Crítica | Cidadão Kane (1941), de Orson Welles

Este texto é uma adaptação de uma dissertação escrita em conjunto por Antônio Mendes, Eduardo Rocha, João Victor Falciroli, Luís Gongra, Paloma Merched e Vitória Rocha para um trabalho da matéria “História do Audiovisual I”, ministrada pelo Prof. Dr. Arthur Autran.

Eleito diversas vezes como o melhor filme da história do cinema, Cidadão Kane (1941) traçou uma trajetória de grande notoriedade na Era de Ouro de Hollywood, sobretudo ao revelar a maestria de Orson Welles na concepção de uma obra que subverte as construções cinematográficas precedentes. Embora o longa-metragem não tenha inventado a profundidade de campo e o plano-sequência, ele conseguiu criar uma nova impressão poderosa para a técnica cinematográfica, na medida em que utilizava esse estilo de maneira expressiva e em harmonia com o conteúdo da obra. É através da revolução realizada por Welles na tela, portanto, que a alcunha de “inventor do cinema moderno” se circunscreve em Cidadão Kane.

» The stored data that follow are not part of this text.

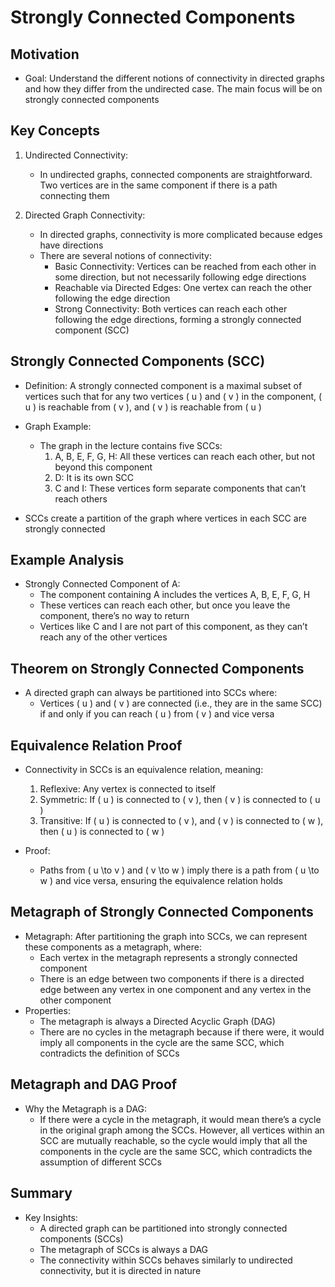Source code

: # Strongly Connected Components

## Motivation

- Goal: Understand the different notions of connectivity in directed graphs and how they differ from the undirected case. The main focus will be on strongly connected components

## Key Concepts

1. Undirected Connectivity:

   - In undirected graphs, connected components are straightforward. Two vertices are in the same component if there is a path connecting them

2. Directed Graph Connectivity:
   - In directed graphs, connectivity is more complicated because edges have directions
   - There are several notions of connectivity:
     - Basic Connectivity: Vertices can be reached from each other in some direction, but not necessarily following edge directions
     - Reachable via Directed Edges: One vertex can reach the other following the edge direction
     - Strong Connectivity: Both vertices can reach each other following the edge directions, forming a strongly connected component (SCC)

## Strongly Connected Components (SCC)

- Definition: A strongly connected component is a maximal subset of vertices such that for any two vertices \( u \) and \( v \) in the component, \( u \) is reachable from \( v \), and \( v \) is reachable from \( u \)

- Graph Example:

  - The graph in the lecture contains five SCCs:
    1. A, B, E, F, G, H: All these vertices can reach each other, but not beyond this component
    2. D: It is its own SCC
    3. C and I: These vertices form separate components that can’t reach others

- SCCs create a partition of the graph where vertices in each SCC are strongly connected

## Example Analysis

- Strongly Connected Component of A:
  - The component containing A includes the vertices A, B, E, F, G, H
  - These vertices can reach each other, but once you leave the component, there’s no way to return
  - Vertices like C and I are not part of this component, as they can’t reach any of the other vertices

## Theorem on Strongly Connected Components

- A directed graph can always be partitioned into SCCs where:
  - Vertices \( u \) and \( v \) are connected (i.e., they are in the same SCC) if and only if you can reach \( u \) from \( v \) and vice versa

## Equivalence Relation Proof

- Connectivity in SCCs is an equivalence relation, meaning:

  1. Reflexive: Any vertex is connected to itself
  2. Symmetric: If \( u \) is connected to \( v \), then \( v \) is connected to \( u \)
  3. Transitive: If \( u \) is connected to \( v \), and \( v \) is connected to \( w \), then \( u \) is connected to \( w \)

- Proof:
  - Paths from \( u \to v \) and \( v \to w \) imply there is a path from \( u \to w \) and vice versa, ensuring the equivalence relation holds

## Metagraph of Strongly Connected Components

- Metagraph: After partitioning the graph into SCCs, we can represent these components as a metagraph, where:
  - Each vertex in the metagraph represents a strongly connected component
  - There is an edge between two components if there is a directed edge between any vertex in one component and any vertex in the other component
- Properties:
  - The metagraph is always a Directed Acyclic Graph (DAG)
  - There are no cycles in the metagraph because if there were, it would imply all components in the cycle are the same SCC, which contradicts the definition of SCCs

## Metagraph and DAG Proof

- Why the Metagraph is a DAG:
  - If there were a cycle in the metagraph, it would mean there’s a cycle in the original graph among the SCCs. However, all vertices within an SCC are mutually reachable, so the cycle would imply that all the components in the cycle are the same SCC, which contradicts the assumption of different SCCs

## Summary

- Key Insights:
  - A directed graph can be partitioned into strongly connected components (SCCs)
  - The metagraph of SCCs is always a DAG
  - The connectivity within SCCs behaves similarly to undirected connectivity, but it is directed in nature
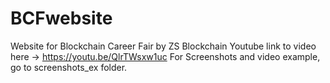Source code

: # BCFwebsite
Website for Blockchain Career Fair by ZS Blockchain
Youtube link to video here -> https://youtu.be/QlrTWsxw1uc
For Screenshots and video example, go to screenshots_ex folder. 

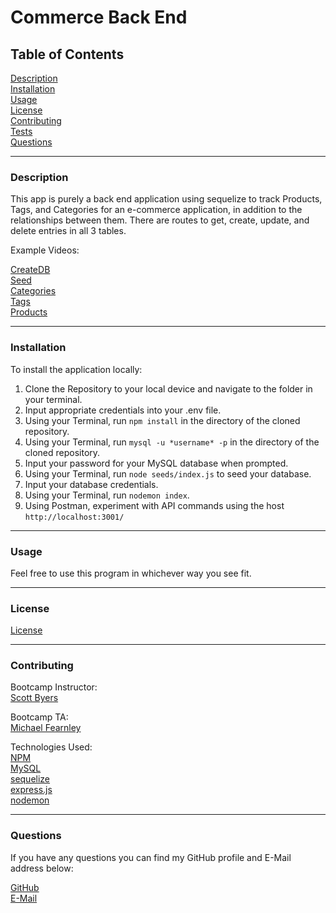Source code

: # Commerce Back End

## Table of Contents  

[Description](#Description)  
[Installation](#Installation)  
[Usage](#Usage)  
[License](#License)  
[Contributing](#Contributing)  
[Tests](#Tests)  
[Questions](#Questions)  


---
<a name="Description"></a>
### Description

This app is purely a back end application using sequelize to track Products, Tags, and Categories for an e-commerce application, in addition to the relationships between them. There are routes to get, create, update, and delete entries in all 3 tables.  

Example Videos:

[CreateDB](https://drive.google.com/file/d/1AHs6-hbGZoy3WiV_xNgwBgWYvLGLJS7A/view)  
[Seed](https://drive.google.com/file/d/1a87LngSS9S8fhLaoycw4BV1g_OfzWhBX/view)  
[Categories](https://drive.google.com/file/d/1FsgpPnWNIH4xjuCvEyaXtiOZ5oXaEQzi/view)  
[Tags](https://drive.google.com/file/d/1FdiPC5NgH6lJ68LShIumAyGPFzH-t_Ak/view)  
[Products](https://drive.google.com/file/d/15BrWqJry4FMy2yKaO5lXh0ZFTaybgnRn/view)  

---
<a name="Installation"></a>
### Installation 

To install the application locally:  
1.  Clone the Repository to your local device and navigate to the folder in your terminal.  
2.  Input appropriate credentials into your .env file.
3.  Using your Terminal, run `npm install` in the directory of the cloned repository.  
4.  Using your Terminal, run `mysql -u *username* -p` in the directory of the cloned repository.  
5.  Input your password for your MySQL database when prompted.  
6.  Using your Terminal, run `node seeds/index.js` to seed your database.
7.  Input your database credentials.  
8.  Using your Terminal, run `nodemon index`.
9.  Using Postman, experiment with API commands using the host `http://localhost:3001/`

---
<a name="Usage"></a>
### Usage

Feel free to use this program in whichever way you see fit.

---
<a name="License"></a>
### License

[License](./LICENSE)

---
<a name="Contributing"></a>
### Contributing

Bootcamp Instructor:  
[Scott Byers](https://github.com/switch120)  

Bootcamp TA:  
[Michael Fearnley](https://michaelfearnley.com/)  

Technologies Used:  
[NPM](https://www.npmjs.com/)  
[MySQL](https://www.npmjs.com/package/mysql)  
[sequelize](https://sequelize.org/)  
[express.js](https://expressjs.com/)  
[nodemon](https://www.npmjs.com/package/nodemon)  


---
<a name="Questions"></a>
### Questions

If you have any questions you can find my GitHub profile and E-Mail address below:  

[GitHub](https://github.com/rroyalty/)  
[E-Mail](rroyalty@gmail.com)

O filme, dirigido por Orson Welles, conta sobre a trajetória do magnata fictício Charles Foster Kane. A narrativa apresenta uma estrutura não linear, a qual intercala entre o jornalista Jerry Thompson, no presente, buscando descobrir o significado por trás de “Rosebud” – a última palavra dita por Kane -, e relatos  de pessoas que eram próximas ao protagonista. Assim, presenciamos toda a reconstrução de sua vida, da infância à velhice, através das memórias que os personagens compartilham. É curioso, porém, como Thompson não possui características próprias: além de estar fora de quadro em vários momentos, sua face está sempre nas sombras, o que distancia o público do personagem, tornando-o apenas uma janela pela qual veremos a história. A partir disso, Welles desenvolve uma lógica formal que vai dialogar com o mistério da trama. De certa maneira, o frequente uso de planos-sequência, com alta profundidade de campo, revela uma tentativa de tornar o espectador um agente ativo, especialmente por esse estilo não tentar impor ou orientar o olhar de quem assiste. Diferentemente dos cinemas alemão e soviético dos anos 1920, Cidadão Kane não manipula a linguagem cinematográfica de forma excessiva, com cenários extravagantes e caricatos ou com uma montagem de atrações – os quais conduzem o público a certas sensações e impressões. Ao contrário, o diretor prefere desenvolver sua narrativa por meio de planos longos e movimentos de câmera constantes, que demonstram uma verossimilhança maior para com a realidade e que emancipam quem assiste. Dessa forma, os olhos do espectador podem passear livremente pela tela, sem serem barrados por cortes brutos, que impõem significações (BAZIN, 1991).

A princípio, é interessante notar como o filme inicia revelando todos os acontecimentos do enredo. Um cinejornal, inserido na diegese do longa-metragem, apresenta toda a trajetória do magnata Charles Kane, desde de seu repentino enriquecimento, passando por seus dois casamentos e chegando até sua morte solitária e decadente. Cidadão Kane, no entanto, guarda um segredo: o que é “Rosebud”?. A palavra que o protagonista diz em seu leito de morte gera interesse por parte dos jornalistas que realizam a reportagem, consequentemente instigando o público. Entretanto, tal segredo é apenas uma fachada. O que interessa a Welles não é impactar o espectador com os acontecimentos da história e suas possíveis incógnitas, na verdade o cineasta prefere realizar um estudo de personagem, que analisa a vida e a psique do protagonista. Nesse sentido, é possível afirmar que o longa-metragem não é uma investigação a respeito de Rosebud, e sim a respeito do próprio Charles Foster Kane. Mesmo sabendo a resolução de seu arco dramático, a audiência se mantém fascinada pelos mistérios que rondam o personagem e em como os acontecimentos, apresentados no cinejornal, impactam suas relações pessoais.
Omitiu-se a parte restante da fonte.